A Mandalay, un tribunal a condamné 12 musulmans à trois mois de prison avec travaux forcés pour avoir violé les règles de lutte contre le Covid-19, à savoir l’interdiction de se réunir à plus de cinq personnes. Deux autres membres du groupe n’ont pour l’instant pas été jugés car ayant moins de 18 ans, ils relèvent du tribunal pour enfant. Les 12 hommes ont été reconnus coupables de non-respect de la loi sur la prévention et le contrôle des maladies contagieuses. La peine maximale qu’ils encourraient était de 12 mois avec travaux forces. Les accusés ont plaidé coupables.
Leur réunion s’est tenue le 10 avril dernier, dans le quartier de Chanmyatharzi. Le groupe s’est adonné à une prière collective et a manifestement été signalé à l’administrateur du quartier, qui s’est immédiatement rendu sur place, a verbalisé les contrevenants avant de les signaler à la police, qui les a incarcérés sur le champ. Leur mois de détention préventive sera d’ailleurs décompté de leur peine totale et il leur reste désormais deux mois de prison à effectuer. L’infraction ne s’est pas faite durant le mois du jeûne, le ramadan, qui a commencé le 23 avril, s’achèvera le 23 mai, et qui s’accompagne d’une tradition de prière collective le soir au moment où la lumière du soleil disparaît, avant une rupture du jeûne qui se fait en théorie dans la joie et en groupe.
Pas certain que les juges de Yangon soient aussi rigoureux que ceux de Mandalay, mais c’est un pasteur chrétien et non pas un prêcheur musulman qui va bientôt comparaître devant la justice de la plus grande ville de Birmanie. Le mois dernier, en pleine crise du Covid-19 et en violation de la loi, le pasteur David Lah, très proche de certains cercles du pouvoir, s’était permis un office religieux réunissant plusieurs dizaines de fidèles et retransmis en direct sur Facebook. Quelques jours auparavant, il avait affirmé dans un prêche « qu’il pouvait garantir que ceux qui suivait le chemin de la vérité avec uniquement le Christ au cœur n’attraperaient jamais le Covid-19 ». Cette réunion est à l’origine de plus de 70 cas positifs de contamination au Sars-Cov-2, soit environ la moitié des cas aujourd’hui répertorié dans l’agglomération de Yangon, le pasteur lui-même ayant contracté la maladie et ayant été mis à l’isolement dans l’hôpital de Waibargyi.

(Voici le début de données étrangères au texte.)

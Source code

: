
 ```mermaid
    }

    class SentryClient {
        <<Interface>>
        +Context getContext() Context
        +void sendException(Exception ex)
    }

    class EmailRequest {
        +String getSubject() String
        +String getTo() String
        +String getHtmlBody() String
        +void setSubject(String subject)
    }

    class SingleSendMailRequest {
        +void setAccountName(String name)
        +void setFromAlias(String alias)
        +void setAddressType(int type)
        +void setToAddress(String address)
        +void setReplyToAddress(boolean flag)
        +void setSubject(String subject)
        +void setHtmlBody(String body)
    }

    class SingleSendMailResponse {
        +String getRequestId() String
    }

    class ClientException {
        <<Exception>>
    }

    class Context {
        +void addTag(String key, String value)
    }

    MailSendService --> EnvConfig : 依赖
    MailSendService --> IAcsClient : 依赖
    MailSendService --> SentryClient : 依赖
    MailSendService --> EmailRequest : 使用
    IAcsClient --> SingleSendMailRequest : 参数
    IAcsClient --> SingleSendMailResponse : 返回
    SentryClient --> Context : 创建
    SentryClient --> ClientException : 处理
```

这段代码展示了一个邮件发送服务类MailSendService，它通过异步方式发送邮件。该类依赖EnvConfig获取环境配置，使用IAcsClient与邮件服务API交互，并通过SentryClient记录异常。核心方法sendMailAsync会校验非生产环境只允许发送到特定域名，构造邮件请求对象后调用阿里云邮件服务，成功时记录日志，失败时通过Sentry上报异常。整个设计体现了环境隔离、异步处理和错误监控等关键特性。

Le gouvernement régional a donc décidé de sévir et d’assigner le pasteur et un de ses collègues devant la justice. L’infraction a eu lieu le 7 avril dernier et il a fallu un certain temps aux dirigeants locaux pour se décider, temps durant lequel le pasteur Lah n’a pas eu à subir les affres de la prison à l’instar de ses collègues prêcheurs de Mandalay… En revanche, les charges qui pèsent contre lui sont plus lourdes et il encourt une peine maximum de trois ans de prison ferme avec travaux forcés. Reste à savoir si le procès se tiendra bien – le pasteur bénéficie de soutien importants – et quand, car l’homme est aujourd’hui tranquillement installé dans un hôtel en observation de 14 jours de quarantaine après avoir été diagnostiqué « guéri » par les médecins.
Sans doute soucieux de ne pas laisser le terrain de l’incivisme aux seules autres religions, des bouddhistes se ont aussi mis de la partie, à la même époque de début avril mais eux dans le Tanintharyi, histoire sans doute de respecter aussi la diversité géographique… Un rassemblement de plus de 200 personnes a ainsi accompagné les funérailles d’un moine bouddhiste de 83 ans dans la circonscription de Yebyu, un peu au nord de Dawei. Mais dans ce cas, aucune décision n’a encore été prise par les autorités, et surtout pas celle d’une incarcération immédiate comme pour les 12 musulmans de Mandalay. Le gouvernement déclare consulter pour l’instant des juristes pour savoir quoi faire. C’est qu’un bouddhiste n’est pas un chrétien ou encore moins un musulman dans ce pays officiellement laïque mais où le bouddhisme régit la vie quotidienne. En outre, des élections générales arrivent bientôt, en théorie en novembre 2020, et autant mettre en prison des musulmans à Mandalay – une ville connue pour ses extrémistes bouddhistes – ne peut qu’être populaire, autant sanctionner des bouddhistes dans une région où aucun cas de contamination n’a encore été rapporté semble beaucoup plus sensible. Sans l’hebdomadaire Dawei Watch qui a récemment rendu publique l’infraction, il est fort probable que les autorités auraient juste continué à fermer les yeux comme elles avaient commencé à le faire.